*** Begin section ***

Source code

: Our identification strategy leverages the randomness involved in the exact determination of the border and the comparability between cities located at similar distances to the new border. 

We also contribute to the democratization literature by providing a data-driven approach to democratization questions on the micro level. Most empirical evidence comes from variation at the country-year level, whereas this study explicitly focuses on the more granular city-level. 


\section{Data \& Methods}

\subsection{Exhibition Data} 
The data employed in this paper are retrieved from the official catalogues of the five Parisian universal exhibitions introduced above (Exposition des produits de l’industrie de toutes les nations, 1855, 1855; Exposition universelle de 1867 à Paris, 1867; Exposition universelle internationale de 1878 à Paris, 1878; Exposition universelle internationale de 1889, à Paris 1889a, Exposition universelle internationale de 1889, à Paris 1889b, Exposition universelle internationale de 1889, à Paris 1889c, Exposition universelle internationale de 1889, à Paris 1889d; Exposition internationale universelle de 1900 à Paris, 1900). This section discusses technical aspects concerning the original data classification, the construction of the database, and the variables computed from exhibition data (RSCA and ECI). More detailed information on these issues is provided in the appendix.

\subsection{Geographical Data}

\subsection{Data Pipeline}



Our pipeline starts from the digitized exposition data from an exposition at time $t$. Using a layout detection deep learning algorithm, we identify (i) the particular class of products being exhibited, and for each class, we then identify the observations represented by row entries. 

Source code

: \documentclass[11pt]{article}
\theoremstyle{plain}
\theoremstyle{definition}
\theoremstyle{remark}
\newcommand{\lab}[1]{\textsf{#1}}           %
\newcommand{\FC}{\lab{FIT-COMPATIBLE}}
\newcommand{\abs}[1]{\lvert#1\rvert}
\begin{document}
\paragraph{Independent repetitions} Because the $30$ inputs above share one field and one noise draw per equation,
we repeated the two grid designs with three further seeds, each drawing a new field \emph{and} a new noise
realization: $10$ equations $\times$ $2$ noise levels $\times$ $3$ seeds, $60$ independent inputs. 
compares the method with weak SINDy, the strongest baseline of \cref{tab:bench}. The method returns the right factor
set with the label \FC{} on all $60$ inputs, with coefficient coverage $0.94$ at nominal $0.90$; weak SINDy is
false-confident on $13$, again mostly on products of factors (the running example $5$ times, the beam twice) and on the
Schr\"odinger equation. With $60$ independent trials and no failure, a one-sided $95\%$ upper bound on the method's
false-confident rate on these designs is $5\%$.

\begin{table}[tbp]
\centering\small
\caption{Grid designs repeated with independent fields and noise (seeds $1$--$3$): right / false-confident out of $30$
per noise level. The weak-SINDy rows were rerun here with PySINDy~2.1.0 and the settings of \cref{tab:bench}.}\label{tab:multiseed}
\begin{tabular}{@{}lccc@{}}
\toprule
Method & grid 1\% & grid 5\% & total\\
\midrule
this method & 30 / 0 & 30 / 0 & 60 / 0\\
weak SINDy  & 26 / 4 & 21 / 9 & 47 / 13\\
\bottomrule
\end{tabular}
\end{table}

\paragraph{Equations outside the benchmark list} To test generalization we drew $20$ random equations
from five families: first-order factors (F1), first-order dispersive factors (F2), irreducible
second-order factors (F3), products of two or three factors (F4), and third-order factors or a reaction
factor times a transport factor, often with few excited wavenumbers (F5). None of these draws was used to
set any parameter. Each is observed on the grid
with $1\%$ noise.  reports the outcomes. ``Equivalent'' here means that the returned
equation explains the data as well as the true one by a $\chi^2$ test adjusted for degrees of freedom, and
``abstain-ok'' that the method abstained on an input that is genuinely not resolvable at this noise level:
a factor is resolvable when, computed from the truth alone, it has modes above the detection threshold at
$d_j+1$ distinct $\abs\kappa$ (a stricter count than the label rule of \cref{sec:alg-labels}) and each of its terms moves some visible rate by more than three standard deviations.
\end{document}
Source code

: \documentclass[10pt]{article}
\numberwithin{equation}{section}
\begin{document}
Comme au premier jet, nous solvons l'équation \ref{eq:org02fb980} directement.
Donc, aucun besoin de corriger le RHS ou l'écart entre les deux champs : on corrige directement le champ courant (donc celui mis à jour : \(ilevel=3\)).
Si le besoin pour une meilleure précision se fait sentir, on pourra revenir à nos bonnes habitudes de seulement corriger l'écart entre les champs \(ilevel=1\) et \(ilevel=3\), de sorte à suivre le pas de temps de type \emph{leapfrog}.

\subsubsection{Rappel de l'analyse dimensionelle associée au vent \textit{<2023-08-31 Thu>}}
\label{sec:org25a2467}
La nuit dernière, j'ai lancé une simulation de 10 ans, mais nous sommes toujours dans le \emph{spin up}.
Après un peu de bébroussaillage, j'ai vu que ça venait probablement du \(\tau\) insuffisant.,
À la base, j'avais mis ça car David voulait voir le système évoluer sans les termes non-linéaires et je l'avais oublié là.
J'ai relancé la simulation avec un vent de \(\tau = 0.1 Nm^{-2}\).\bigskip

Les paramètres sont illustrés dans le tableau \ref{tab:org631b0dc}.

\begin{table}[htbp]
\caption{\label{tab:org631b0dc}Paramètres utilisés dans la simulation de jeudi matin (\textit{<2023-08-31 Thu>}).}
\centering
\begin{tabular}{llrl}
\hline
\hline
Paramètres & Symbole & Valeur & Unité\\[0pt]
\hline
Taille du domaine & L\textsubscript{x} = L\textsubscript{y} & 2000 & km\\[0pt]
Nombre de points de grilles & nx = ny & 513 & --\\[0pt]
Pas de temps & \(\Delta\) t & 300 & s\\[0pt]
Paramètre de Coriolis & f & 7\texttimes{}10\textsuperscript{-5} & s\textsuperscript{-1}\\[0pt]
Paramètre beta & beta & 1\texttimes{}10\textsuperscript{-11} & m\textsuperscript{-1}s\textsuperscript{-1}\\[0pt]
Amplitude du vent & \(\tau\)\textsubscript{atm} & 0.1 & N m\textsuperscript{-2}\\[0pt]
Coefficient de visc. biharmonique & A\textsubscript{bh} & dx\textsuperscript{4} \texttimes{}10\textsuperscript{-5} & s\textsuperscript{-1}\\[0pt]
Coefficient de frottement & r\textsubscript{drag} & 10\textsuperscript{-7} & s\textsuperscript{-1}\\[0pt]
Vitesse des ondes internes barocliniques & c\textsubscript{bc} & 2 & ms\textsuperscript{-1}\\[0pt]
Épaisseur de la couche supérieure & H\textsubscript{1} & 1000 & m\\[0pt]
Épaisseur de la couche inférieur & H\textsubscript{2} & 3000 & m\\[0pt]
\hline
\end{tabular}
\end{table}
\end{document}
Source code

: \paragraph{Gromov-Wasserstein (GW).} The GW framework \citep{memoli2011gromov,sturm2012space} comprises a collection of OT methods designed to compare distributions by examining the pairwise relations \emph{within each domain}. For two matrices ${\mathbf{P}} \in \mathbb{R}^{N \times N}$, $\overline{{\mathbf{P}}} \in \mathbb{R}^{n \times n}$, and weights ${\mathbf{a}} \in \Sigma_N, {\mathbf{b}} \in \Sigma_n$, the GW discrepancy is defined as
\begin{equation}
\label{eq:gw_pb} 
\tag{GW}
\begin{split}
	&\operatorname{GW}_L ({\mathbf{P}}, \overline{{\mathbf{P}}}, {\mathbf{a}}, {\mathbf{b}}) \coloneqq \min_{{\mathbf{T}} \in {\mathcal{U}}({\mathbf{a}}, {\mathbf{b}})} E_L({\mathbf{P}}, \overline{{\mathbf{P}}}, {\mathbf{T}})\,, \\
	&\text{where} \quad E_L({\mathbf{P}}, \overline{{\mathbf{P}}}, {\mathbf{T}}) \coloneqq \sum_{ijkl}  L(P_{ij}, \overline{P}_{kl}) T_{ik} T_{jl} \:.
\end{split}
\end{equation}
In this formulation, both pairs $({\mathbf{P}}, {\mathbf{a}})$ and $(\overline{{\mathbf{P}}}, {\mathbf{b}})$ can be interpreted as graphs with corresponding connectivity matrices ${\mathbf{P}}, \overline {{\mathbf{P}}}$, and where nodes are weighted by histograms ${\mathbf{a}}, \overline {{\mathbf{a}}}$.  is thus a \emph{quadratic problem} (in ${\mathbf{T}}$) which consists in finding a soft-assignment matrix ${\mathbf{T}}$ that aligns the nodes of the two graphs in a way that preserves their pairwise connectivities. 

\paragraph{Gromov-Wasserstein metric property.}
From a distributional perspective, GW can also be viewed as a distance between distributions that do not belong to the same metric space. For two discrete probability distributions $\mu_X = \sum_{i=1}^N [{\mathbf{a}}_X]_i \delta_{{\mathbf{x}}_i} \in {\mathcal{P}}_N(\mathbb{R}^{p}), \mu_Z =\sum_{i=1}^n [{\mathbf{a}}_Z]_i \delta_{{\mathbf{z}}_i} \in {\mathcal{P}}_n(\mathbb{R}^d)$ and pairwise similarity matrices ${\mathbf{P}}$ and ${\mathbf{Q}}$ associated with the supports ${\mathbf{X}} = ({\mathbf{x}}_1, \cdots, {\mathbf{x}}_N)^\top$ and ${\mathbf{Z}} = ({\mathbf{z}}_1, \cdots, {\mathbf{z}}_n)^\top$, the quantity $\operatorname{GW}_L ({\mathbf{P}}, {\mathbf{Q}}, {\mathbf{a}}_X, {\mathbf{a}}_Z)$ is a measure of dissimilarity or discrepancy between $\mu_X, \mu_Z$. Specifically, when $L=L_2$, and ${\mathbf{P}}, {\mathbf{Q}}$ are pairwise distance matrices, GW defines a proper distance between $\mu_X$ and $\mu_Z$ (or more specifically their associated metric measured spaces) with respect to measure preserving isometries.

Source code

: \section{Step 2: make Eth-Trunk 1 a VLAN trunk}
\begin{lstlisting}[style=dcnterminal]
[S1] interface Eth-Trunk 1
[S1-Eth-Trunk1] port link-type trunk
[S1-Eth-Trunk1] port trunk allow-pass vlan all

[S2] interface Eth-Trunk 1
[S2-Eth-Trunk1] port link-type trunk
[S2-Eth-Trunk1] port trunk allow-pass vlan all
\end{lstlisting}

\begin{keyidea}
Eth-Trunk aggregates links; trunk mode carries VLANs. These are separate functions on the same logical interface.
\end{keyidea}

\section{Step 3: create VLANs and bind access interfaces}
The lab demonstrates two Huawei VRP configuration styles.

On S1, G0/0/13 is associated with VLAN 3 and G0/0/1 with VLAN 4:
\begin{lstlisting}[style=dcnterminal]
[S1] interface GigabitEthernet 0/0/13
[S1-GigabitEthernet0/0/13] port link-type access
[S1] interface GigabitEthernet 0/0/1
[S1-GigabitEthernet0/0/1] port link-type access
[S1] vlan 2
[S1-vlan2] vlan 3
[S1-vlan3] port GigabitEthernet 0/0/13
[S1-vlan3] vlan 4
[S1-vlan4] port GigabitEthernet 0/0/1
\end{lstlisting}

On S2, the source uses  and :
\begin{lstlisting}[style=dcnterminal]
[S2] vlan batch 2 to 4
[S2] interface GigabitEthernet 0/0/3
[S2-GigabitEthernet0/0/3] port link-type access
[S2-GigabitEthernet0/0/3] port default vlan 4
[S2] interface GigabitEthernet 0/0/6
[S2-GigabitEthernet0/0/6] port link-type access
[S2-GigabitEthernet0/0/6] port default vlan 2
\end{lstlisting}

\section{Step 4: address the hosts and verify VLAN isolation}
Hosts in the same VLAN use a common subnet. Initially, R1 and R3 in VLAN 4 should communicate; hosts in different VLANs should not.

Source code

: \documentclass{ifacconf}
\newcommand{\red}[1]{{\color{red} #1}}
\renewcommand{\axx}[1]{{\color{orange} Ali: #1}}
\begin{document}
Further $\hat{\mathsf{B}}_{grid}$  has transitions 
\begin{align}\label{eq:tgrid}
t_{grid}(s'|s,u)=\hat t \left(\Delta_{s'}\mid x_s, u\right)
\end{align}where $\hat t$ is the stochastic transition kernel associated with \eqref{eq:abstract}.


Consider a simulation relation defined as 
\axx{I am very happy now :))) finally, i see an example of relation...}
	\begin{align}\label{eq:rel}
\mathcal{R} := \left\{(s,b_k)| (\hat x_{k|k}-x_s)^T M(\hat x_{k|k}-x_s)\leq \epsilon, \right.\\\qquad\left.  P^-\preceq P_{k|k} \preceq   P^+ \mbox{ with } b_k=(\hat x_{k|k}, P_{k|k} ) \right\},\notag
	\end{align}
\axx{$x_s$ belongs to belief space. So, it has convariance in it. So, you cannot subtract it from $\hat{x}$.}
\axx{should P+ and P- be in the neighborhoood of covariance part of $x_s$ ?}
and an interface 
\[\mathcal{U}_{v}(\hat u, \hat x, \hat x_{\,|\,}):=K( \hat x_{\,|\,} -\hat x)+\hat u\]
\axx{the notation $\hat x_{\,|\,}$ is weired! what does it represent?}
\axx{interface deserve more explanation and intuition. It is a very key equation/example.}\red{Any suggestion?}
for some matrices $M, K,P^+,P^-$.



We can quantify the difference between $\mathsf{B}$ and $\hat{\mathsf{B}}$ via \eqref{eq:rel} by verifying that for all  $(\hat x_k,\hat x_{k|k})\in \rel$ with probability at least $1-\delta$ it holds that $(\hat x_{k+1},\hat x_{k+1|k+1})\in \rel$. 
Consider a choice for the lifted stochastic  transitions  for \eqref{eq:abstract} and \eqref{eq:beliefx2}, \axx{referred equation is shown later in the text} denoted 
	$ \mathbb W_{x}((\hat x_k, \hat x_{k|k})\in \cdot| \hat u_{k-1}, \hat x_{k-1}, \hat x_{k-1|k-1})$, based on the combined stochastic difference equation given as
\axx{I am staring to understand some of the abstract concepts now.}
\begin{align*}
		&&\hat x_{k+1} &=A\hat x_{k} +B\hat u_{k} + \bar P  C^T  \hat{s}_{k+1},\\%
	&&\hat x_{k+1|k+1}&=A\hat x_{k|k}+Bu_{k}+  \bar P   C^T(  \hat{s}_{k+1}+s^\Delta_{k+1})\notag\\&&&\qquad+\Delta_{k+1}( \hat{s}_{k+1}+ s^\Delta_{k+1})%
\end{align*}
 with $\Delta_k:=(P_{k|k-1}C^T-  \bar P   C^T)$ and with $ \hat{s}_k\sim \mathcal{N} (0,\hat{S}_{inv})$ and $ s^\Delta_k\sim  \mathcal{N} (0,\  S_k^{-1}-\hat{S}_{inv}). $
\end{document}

*** End section ***

YOUR TASK:
From the material above, set down exactly the lines starting at the one with "2: make Eth-Trunk" and ending at the one with "[S2-GigabitEthernet0/0/6] port link-type", end lines included.

SOLUTION TO THE EXERCISE:
: \section{Step 2: make Eth-Trunk 1 a VLAN trunk}
\begin{lstlisting}[style=dcnterminal]
[S1] interface Eth-Trunk 1
[S1-Eth-Trunk1] port link-type trunk
[S1-Eth-Trunk1] port trunk allow-pass vlan all

[S2] interface Eth-Trunk 1
[S2-Eth-Trunk1] port link-type trunk
[S2-Eth-Trunk1] port trunk allow-pass vlan all
\end{lstlisting}

\begin{keyidea}
Eth-Trunk aggregates links; trunk mode carries VLANs. These are separate functions on the same logical interface.
\end{keyidea}

\section{Step 3: create VLANs and bind access interfaces}
The lab demonstrates two Huawei VRP configuration styles.

On S1, G0/0/13 is associated with VLAN 3 and G0/0/1 with VLAN 4:
\begin{lstlisting}[style=dcnterminal]
[S1] interface GigabitEthernet 0/0/13
[S1-GigabitEthernet0/0/13] port link-type access
[S1] interface GigabitEthernet 0/0/1
[S1-GigabitEthernet0/0/1] port link-type access
[S1] vlan 2
[S1-vlan2] vlan 3
[S1-vlan3] port GigabitEthernet 0/0/13
[S1-vlan3] vlan 4
[S1-vlan4] port GigabitEthernet 0/0/1
\end{lstlisting}

On S2, the source uses  and :
\begin{lstlisting}[style=dcnterminal]
[S2] vlan batch 2 to 4
[S2] interface GigabitEthernet 0/0/3
[S2-GigabitEthernet0/0/3] port link-type access
[S2-GigabitEthernet0/0/3] port default vlan 4
[S2] interface GigabitEthernet 0/0/6
[S2-GigabitEthernet0/0/6] port link-type access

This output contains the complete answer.